Required work: Without any of the pictures, transcribe all the lines below exactly.

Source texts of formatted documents
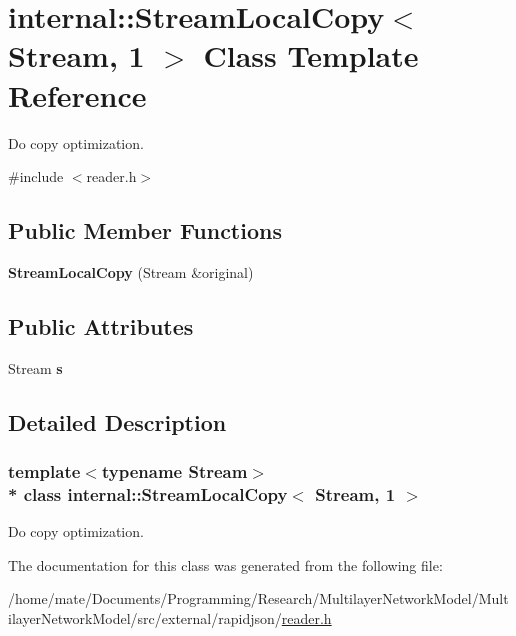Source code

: \hypertarget{classinternal_1_1StreamLocalCopy_3_01Stream_00_011_01_4}{}\section{internal\+:\+:Stream\+Local\+Copy$<$ Stream, 1 $>$ Class Template Reference}
\label{classinternal_1_1StreamLocalCopy_3_01Stream_00_011_01_4}


Do copy optimization.  




{\ttfamily \#include $<$reader.\+h$>$}

\subsection*{Public Member Functions}
\begin{DoxyCompactItemize}
\item 
{\bfseries Stream\+Local\+Copy} (Stream \&original)\hypertarget{classinternal_1_1StreamLocalCopy_3_01Stream_00_011_01_4_aba475fed3eecc9f77ff059fdb7fe2a32}{}\label{classinternal_1_1StreamLocalCopy_3_01Stream_00_011_01_4_aba475fed3eecc9f77ff059fdb7fe2a32}

\end{DoxyCompactItemize}
\subsection*{Public Attributes}
\begin{DoxyCompactItemize}
\item 
Stream {\bfseries s}\hypertarget{classinternal_1_1StreamLocalCopy_3_01Stream_00_011_01_4_a1d3e8ae8756325df25715d4ffb9c1b44}{}\label{classinternal_1_1StreamLocalCopy_3_01Stream_00_011_01_4_a1d3e8ae8756325df25715d4ffb9c1b44}

\end{DoxyCompactItemize}


\subsection{Detailed Description}
\subsubsection*{template$<$typename Stream$>$\\*
class internal\+::\+Stream\+Local\+Copy$<$ Stream, 1 $>$}

Do copy optimization. 

The documentation for this class was generated from the following file\+:\begin{DoxyCompactItemize}
\item 
/home/mate/\+Documents/\+Programming/\+Research/\+Multilayer\+Network\+Model/\+Multilayer\+Network\+Model/src/external/rapidjson/\hyperlink{reader_8h}{reader.\+h}\end{DoxyCompactItemize}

Answer section:
Source code

: \hypertarget{classinternal_1_1StreamLocalCopy_3_01Stream_00_011_01_4}{}\section{internal\+:\+:Stream\+Local\+Copy$<$ Stream, 1 $>$ Class Template Reference}
\label{classinternal_1_1StreamLocalCopy_3_01Stream_00_011_01_4}


Do copy optimization.  




{\ttfamily \#include $<$reader.\+h$>$}

\subsection*{Public Member Functions}
\begin{DoxyCompactItemize}
\item 
{\bfseries Stream\+Local\+Copy} (Stream \&original)\hypertarget{classinternal_1_1StreamLocalCopy_3_01Stream_00_011_01_4_aba475fed3eecc9f77ff059fdb7fe2a32}{}\label{classinternal_1_1StreamLocalCopy_3_01Stream_00_011_01_4_aba475fed3eecc9f77ff059fdb7fe2a32}

\end{DoxyCompactItemize}
\subsection*{Public Attributes}
\begin{DoxyCompactItemize}
\item 
Stream {\bfseries s}\hypertarget{classinternal_1_1StreamLocalCopy_3_01Stream_00_011_01_4_a1d3e8ae8756325df25715d4ffb9c1b44}{}\label{classinternal_1_1StreamLocalCopy_3_01Stream_00_011_01_4_a1d3e8ae8756325df25715d4ffb9c1b44}

\end{DoxyCompactItemize}


\subsection{Detailed Description}
\subsubsection*{template$<$typename Stream$>$\\*
class internal\+::\+Stream\+Local\+Copy$<$ Stream, 1 $>$}

Do copy optimization. 

The documentation for this class was generated from the following file\+:\begin{DoxyCompactItemize}
\item 
/home/mate/\+Documents/\+Programming/\+Research/\+Multilayer\+Network\+Model/\+Multilayer\+Network\+Model/src/external/rapidjson/\hyperlink{reader_8h}{reader.\+h}\end{DoxyCompactItemize}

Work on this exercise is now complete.